[TASK OBJECTIVE]: Using the listing below, work out how many lines contain the word "liệu", and respond with that number alone.

Segment Open

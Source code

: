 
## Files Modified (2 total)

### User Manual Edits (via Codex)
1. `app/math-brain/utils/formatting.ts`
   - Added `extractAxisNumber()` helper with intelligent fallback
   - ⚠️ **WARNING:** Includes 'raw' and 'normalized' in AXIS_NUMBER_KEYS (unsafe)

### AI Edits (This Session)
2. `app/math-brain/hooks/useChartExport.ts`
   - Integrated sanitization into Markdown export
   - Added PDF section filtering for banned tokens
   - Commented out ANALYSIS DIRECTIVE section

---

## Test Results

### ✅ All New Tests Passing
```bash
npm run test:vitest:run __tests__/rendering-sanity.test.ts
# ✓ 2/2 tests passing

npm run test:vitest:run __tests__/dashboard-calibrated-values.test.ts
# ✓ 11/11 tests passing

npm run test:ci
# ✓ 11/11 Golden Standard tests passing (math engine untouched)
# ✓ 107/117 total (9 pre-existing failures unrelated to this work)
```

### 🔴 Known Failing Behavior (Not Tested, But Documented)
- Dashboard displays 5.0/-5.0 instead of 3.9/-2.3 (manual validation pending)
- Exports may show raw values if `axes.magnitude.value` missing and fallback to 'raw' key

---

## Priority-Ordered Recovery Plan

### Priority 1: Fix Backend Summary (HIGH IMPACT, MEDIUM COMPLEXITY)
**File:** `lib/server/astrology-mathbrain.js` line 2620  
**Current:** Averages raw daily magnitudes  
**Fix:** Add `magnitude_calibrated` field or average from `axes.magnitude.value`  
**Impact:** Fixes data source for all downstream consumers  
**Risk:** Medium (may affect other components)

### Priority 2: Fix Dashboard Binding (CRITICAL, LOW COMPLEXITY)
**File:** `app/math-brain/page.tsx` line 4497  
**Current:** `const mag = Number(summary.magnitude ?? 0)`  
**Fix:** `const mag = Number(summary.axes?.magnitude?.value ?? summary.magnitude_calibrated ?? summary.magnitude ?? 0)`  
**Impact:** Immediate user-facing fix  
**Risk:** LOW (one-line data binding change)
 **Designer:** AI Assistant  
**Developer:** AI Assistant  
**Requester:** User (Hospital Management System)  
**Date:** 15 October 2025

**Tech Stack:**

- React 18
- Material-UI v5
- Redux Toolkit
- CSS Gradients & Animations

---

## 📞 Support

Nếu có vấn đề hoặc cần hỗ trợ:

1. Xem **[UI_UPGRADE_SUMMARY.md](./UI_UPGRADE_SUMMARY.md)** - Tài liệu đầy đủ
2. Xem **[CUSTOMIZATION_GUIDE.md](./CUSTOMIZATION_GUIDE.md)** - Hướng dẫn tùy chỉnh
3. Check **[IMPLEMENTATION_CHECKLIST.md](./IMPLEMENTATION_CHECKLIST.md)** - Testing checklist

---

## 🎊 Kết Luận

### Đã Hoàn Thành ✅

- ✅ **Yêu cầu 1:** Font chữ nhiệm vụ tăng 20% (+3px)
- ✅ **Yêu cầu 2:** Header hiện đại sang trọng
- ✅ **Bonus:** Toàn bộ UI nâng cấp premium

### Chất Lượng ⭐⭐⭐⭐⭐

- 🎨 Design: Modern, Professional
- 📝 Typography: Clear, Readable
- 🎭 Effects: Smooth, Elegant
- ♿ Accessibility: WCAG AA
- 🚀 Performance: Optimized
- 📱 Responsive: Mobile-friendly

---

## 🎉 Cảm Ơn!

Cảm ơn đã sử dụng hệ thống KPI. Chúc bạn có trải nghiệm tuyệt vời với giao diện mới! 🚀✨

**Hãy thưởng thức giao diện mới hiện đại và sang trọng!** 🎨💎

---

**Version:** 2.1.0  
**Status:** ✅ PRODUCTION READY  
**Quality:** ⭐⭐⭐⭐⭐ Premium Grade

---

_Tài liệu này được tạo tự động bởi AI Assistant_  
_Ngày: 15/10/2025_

Segment Closed

[COMPLETED TASK]: 2